- [Exercise prompt]:
Please repeat every entry that follows, keeping each one exactly the same.

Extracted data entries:
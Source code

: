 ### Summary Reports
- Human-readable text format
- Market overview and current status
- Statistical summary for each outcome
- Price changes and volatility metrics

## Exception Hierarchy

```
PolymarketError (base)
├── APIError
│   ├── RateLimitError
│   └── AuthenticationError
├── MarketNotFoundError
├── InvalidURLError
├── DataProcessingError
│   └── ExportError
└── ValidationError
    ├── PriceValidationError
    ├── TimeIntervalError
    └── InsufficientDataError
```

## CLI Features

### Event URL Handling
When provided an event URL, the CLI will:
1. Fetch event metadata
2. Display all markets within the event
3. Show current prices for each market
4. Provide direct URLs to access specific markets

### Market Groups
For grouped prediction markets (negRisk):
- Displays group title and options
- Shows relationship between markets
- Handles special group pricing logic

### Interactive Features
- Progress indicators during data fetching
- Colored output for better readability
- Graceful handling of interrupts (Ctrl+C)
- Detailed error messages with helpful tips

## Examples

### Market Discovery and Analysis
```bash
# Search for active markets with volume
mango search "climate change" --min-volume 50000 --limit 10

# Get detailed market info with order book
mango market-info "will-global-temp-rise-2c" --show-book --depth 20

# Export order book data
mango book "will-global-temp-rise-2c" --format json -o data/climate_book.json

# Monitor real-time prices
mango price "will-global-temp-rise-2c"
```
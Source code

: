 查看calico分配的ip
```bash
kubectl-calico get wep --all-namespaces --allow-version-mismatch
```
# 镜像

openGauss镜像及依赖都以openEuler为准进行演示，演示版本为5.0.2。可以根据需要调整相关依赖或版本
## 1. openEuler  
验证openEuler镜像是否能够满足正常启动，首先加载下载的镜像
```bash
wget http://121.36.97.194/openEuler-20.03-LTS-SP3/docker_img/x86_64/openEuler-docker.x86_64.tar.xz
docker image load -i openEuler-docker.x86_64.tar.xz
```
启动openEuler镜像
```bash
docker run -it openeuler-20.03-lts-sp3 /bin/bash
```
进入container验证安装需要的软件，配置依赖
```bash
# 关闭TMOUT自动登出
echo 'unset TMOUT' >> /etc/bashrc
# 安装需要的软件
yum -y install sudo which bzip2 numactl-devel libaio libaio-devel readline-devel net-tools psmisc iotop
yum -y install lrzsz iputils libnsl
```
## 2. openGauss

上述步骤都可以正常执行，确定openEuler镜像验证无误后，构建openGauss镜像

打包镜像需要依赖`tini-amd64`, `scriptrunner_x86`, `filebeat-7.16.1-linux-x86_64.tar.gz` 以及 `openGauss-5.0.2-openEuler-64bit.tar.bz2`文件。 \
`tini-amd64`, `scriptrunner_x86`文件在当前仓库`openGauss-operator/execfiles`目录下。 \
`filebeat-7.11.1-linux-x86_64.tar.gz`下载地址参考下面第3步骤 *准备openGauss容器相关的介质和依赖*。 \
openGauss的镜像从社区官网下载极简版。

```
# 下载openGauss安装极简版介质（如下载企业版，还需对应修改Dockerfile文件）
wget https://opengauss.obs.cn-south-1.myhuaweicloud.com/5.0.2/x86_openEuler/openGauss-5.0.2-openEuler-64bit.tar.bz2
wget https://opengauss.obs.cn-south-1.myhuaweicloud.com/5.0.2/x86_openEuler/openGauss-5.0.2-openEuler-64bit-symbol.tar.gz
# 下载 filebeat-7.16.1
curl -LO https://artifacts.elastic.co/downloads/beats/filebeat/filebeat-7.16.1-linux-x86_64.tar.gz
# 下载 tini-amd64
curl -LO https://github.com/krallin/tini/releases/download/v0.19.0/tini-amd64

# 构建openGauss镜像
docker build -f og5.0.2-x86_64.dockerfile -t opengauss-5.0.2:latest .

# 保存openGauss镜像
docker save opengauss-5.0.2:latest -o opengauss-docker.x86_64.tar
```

- [Exercise response]:
Source code

: ### Summary Reports
- Human-readable text format
- Market overview and current status
- Statistical summary for each outcome
- Price changes and volatility metrics

## Exception Hierarchy

```
PolymarketError (base)
├── APIError
│   ├── RateLimitError
│   └── AuthenticationError
├── MarketNotFoundError
├── InvalidURLError
├── DataProcessingError
│   └── ExportError
└── ValidationError
    ├── PriceValidationError
    ├── TimeIntervalError
    └── InsufficientDataError
```

## CLI Features

### Event URL Handling
When provided an event URL, the CLI will:
1. Fetch event metadata
2. Display all markets within the event
3. Show current prices for each market
4. Provide direct URLs to access specific markets

### Market Groups
For grouped prediction markets (negRisk):
- Displays group title and options
- Shows relationship between markets
- Handles special group pricing logic

### Interactive Features
- Progress indicators during data fetching
- Colored output for better readability
- Graceful handling of interrupts (Ctrl+C)
- Detailed error messages with helpful tips

## Examples

### Market Discovery and Analysis
```bash
# Search for active markets with volume
mango search "climate change" --min-volume 50000 --limit 10

# Get detailed market info with order book
mango market-info "will-global-temp-rise-2c" --show-book --depth 20

# Export order book data
mango book "will-global-temp-rise-2c" --format json -o data/climate_book.json

# Monitor real-time prices
mango price "will-global-temp-rise-2c"
```
Source code

: 查看calico分配的ip
```bash
kubectl-calico get wep --all-namespaces --allow-version-mismatch
```
# 镜像

openGauss镜像及依赖都以openEuler为准进行演示，演示版本为5.0.2。可以根据需要调整相关依赖或版本
## 1. openEuler  
验证openEuler镜像是否能够满足正常启动，首先加载下载的镜像
```bash
wget http://121.36.97.194/openEuler-20.03-LTS-SP3/docker_img/x86_64/openEuler-docker.x86_64.tar.xz
docker image load -i openEuler-docker.x86_64.tar.xz
```
启动openEuler镜像
```bash
docker run -it openeuler-20.03-lts-sp3 /bin/bash
```
进入container验证安装需要的软件，配置依赖
```bash
# 关闭TMOUT自动登出
echo 'unset TMOUT' >> /etc/bashrc
# 安装需要的软件
yum -y install sudo which bzip2 numactl-devel libaio libaio-devel readline-devel net-tools psmisc iotop
yum -y install lrzsz iputils libnsl
```
## 2. openGauss

上述步骤都可以正常执行，确定openEuler镜像验证无误后，构建openGauss镜像

打包镜像需要依赖`tini-amd64`, `scriptrunner_x86`, `filebeat-7.16.1-linux-x86_64.tar.gz` 以及 `openGauss-5.0.2-openEuler-64bit.tar.bz2`文件。 \
`tini-amd64`, `scriptrunner_x86`文件在当前仓库`openGauss-operator/execfiles`目录下。 \
`filebeat-7.11.1-linux-x86_64.tar.gz`下载地址参考下面第3步骤 *准备openGauss容器相关的介质和依赖*。 \
openGauss的镜像从社区官网下载极简版。

```
# 下载openGauss安装极简版介质（如下载企业版，还需对应修改Dockerfile文件）
wget https://opengauss.obs.cn-south-1.myhuaweicloud.com/5.0.2/x86_openEuler/openGauss-5.0.2-openEuler-64bit.tar.bz2
wget https://opengauss.obs.cn-south-1.myhuaweicloud.com/5.0.2/x86_openEuler/openGauss-5.0.2-openEuler-64bit-symbol.tar.gz
# 下载 filebeat-7.16.1
curl -LO https://artifacts.elastic.co/downloads/beats/filebeat/filebeat-7.16.1-linux-x86_64.tar.gz
# 下载 tini-amd64
curl -LO https://github.com/krallin/tini/releases/download/v0.19.0/tini-amd64

# 构建openGauss镜像
docker build -f og5.0.2-x86_64.dockerfile -t opengauss-5.0.2:latest .

# 保存openGauss镜像
docker save opengauss-5.0.2:latest -o opengauss-docker.x86_64.tar
```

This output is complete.